>>
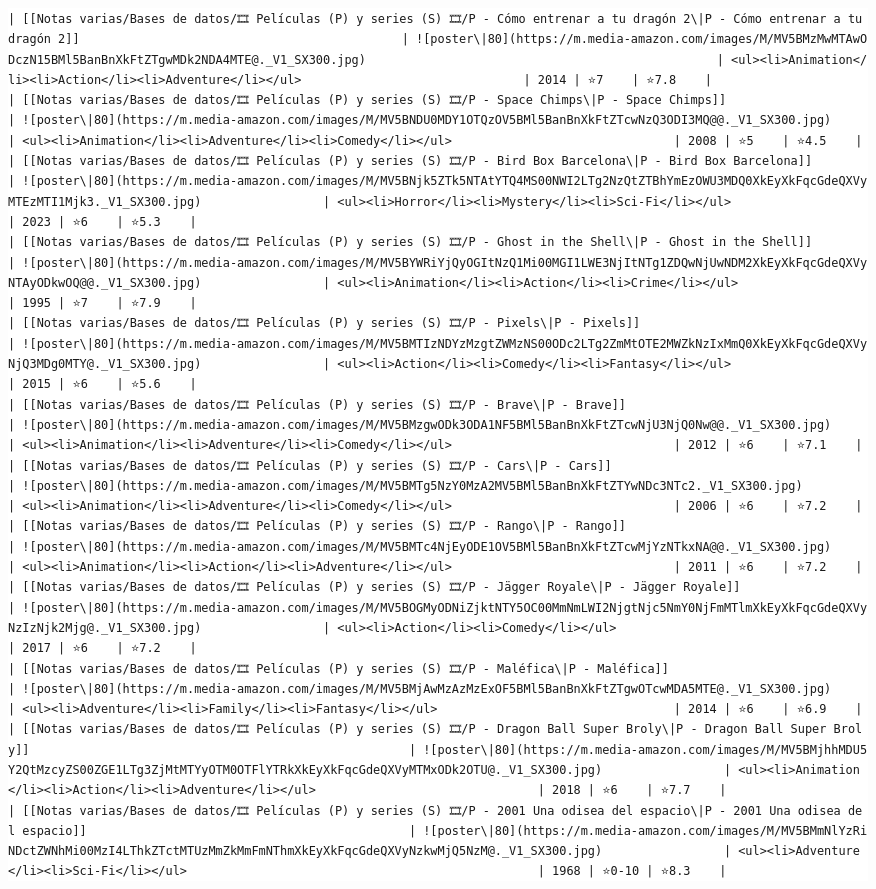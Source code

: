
 ```button
| [[Notas varias/Bases de datos/🎞️ Películas (P) y series (S) 🎞️/P - Cómo entrenar a tu dragón 2\|P - Cómo entrenar a tu dragón 2]]                                             | ![poster\|80](https://m.media-amazon.com/images/M/MV5BMzMwMTAwODczN15BMl5BanBnXkFtZTgwMDk2NDA4MTE@._V1_SX300.jpg)                                                 | <ul><li>Animation</li><li>Action</li><li>Adventure</li></ul>                               | 2014 | ⭐7    | ⭐7.8    |
| [[Notas varias/Bases de datos/🎞️ Películas (P) y series (S) 🎞️/P - Space Chimps\|P - Space Chimps]]                                                                           | ![poster\|80](https://m.media-amazon.com/images/M/MV5BNDU0MDY1OTQzOV5BMl5BanBnXkFtZTcwNzQ3ODI3MQ@@._V1_SX300.jpg)                                                 | <ul><li>Animation</li><li>Adventure</li><li>Comedy</li></ul>                               | 2008 | ⭐5    | ⭐4.5    |
| [[Notas varias/Bases de datos/🎞️ Películas (P) y series (S) 🎞️/P - Bird Box Barcelona\|P - Bird Box Barcelona]]                                                               | ![poster\|80](https://m.media-amazon.com/images/M/MV5BNjk5ZTk5NTAtYTQ4MS00NWI2LTg2NzQtZTBhYmEzOWU3MDQ0XkEyXkFqcGdeQXVyMTEzMTI1Mjk3._V1_SX300.jpg)                 | <ul><li>Horror</li><li>Mystery</li><li>Sci-Fi</li></ul>                                    | 2023 | ⭐6    | ⭐5.3    |
| [[Notas varias/Bases de datos/🎞️ Películas (P) y series (S) 🎞️/P - Ghost in the Shell\|P - Ghost in the Shell]]                                                               | ![poster\|80](https://m.media-amazon.com/images/M/MV5BYWRiYjQyOGItNzQ1Mi00MGI1LWE3NjItNTg1ZDQwNjUwNDM2XkEyXkFqcGdeQXVyNTAyODkwOQ@@._V1_SX300.jpg)                 | <ul><li>Animation</li><li>Action</li><li>Crime</li></ul>                                   | 1995 | ⭐7    | ⭐7.9    |
| [[Notas varias/Bases de datos/🎞️ Películas (P) y series (S) 🎞️/P - Pixels\|P - Pixels]]                                                                                       | ![poster\|80](https://m.media-amazon.com/images/M/MV5BMTIzNDYzMzgtZWMzNS00ODc2LTg2ZmMtOTE2MWZkNzIxMmQ0XkEyXkFqcGdeQXVyNjQ3MDg0MTY@._V1_SX300.jpg)                 | <ul><li>Action</li><li>Comedy</li><li>Fantasy</li></ul>                                    | 2015 | ⭐6    | ⭐5.6    |
| [[Notas varias/Bases de datos/🎞️ Películas (P) y series (S) 🎞️/P - Brave\|P - Brave]]                                                                                         | ![poster\|80](https://m.media-amazon.com/images/M/MV5BMzgwODk3ODA1NF5BMl5BanBnXkFtZTcwNjU3NjQ0Nw@@._V1_SX300.jpg)                                                 | <ul><li>Animation</li><li>Adventure</li><li>Comedy</li></ul>                               | 2012 | ⭐6    | ⭐7.1    |
| [[Notas varias/Bases de datos/🎞️ Películas (P) y series (S) 🎞️/P - Cars\|P - Cars]]                                                                                           | ![poster\|80](https://m.media-amazon.com/images/M/MV5BMTg5NzY0MzA2MV5BMl5BanBnXkFtZTYwNDc3NTc2._V1_SX300.jpg)                                                     | <ul><li>Animation</li><li>Adventure</li><li>Comedy</li></ul>                               | 2006 | ⭐6    | ⭐7.2    |
| [[Notas varias/Bases de datos/🎞️ Películas (P) y series (S) 🎞️/P - Rango\|P - Rango]]                                                                                         | ![poster\|80](https://m.media-amazon.com/images/M/MV5BMTc4NjEyODE1OV5BMl5BanBnXkFtZTcwMjYzNTkxNA@@._V1_SX300.jpg)                                                 | <ul><li>Animation</li><li>Action</li><li>Adventure</li></ul>                               | 2011 | ⭐6    | ⭐7.2    |
| [[Notas varias/Bases de datos/🎞️ Películas (P) y series (S) 🎞️/P - Jägger Royale\|P - Jägger Royale]]                                                                         | ![poster\|80](https://m.media-amazon.com/images/M/MV5BOGMyODNiZjktNTY5OC00MmNmLWI2NjgtNjc5NmY0NjFmMTlmXkEyXkFqcGdeQXVyNzIzNjk2Mjg@._V1_SX300.jpg)                 | <ul><li>Action</li><li>Comedy</li></ul>                                                    | 2017 | ⭐6    | ⭐7.2    |
| [[Notas varias/Bases de datos/🎞️ Películas (P) y series (S) 🎞️/P - Maléfica\|P - Maléfica]]                                                                                   | ![poster\|80](https://m.media-amazon.com/images/M/MV5BMjAwMzAzMzExOF5BMl5BanBnXkFtZTgwOTcwMDA5MTE@._V1_SX300.jpg)                                                 | <ul><li>Adventure</li><li>Family</li><li>Fantasy</li></ul>                                 | 2014 | ⭐6    | ⭐6.9    |
| [[Notas varias/Bases de datos/🎞️ Películas (P) y series (S) 🎞️/P - Dragon Ball Super Broly\|P - Dragon Ball Super Broly]]                                                     | ![poster\|80](https://m.media-amazon.com/images/M/MV5BMjhhMDU5Y2QtMzcyZS00ZGE1LTg3ZjMtMTYyOTM0OTFlYTRkXkEyXkFqcGdeQXVyMTMxODk2OTU@._V1_SX300.jpg)                 | <ul><li>Animation</li><li>Action</li><li>Adventure</li></ul>                               | 2018 | ⭐6    | ⭐7.7    |
| [[Notas varias/Bases de datos/🎞️ Películas (P) y series (S) 🎞️/P - 2001 Una odisea del espacio\|P - 2001 Una odisea del espacio]]                                             | ![poster\|80](https://m.media-amazon.com/images/M/MV5BMmNlYzRiNDctZWNhMi00MzI4LThkZTctMTUzMmZkMmFmNThmXkEyXkFqcGdeQXVyNzkwMjQ5NzM@._V1_SX300.jpg)                 | <ul><li>Adventure</li><li>Sci-Fi</li></ul>                                                 | 1968 | ⭐0-10 | ⭐8.3    |
```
<<
Task instructions
Considering the records above, how many lines hold "Fantasy"? Please answer with only the number.

Exercise answer
2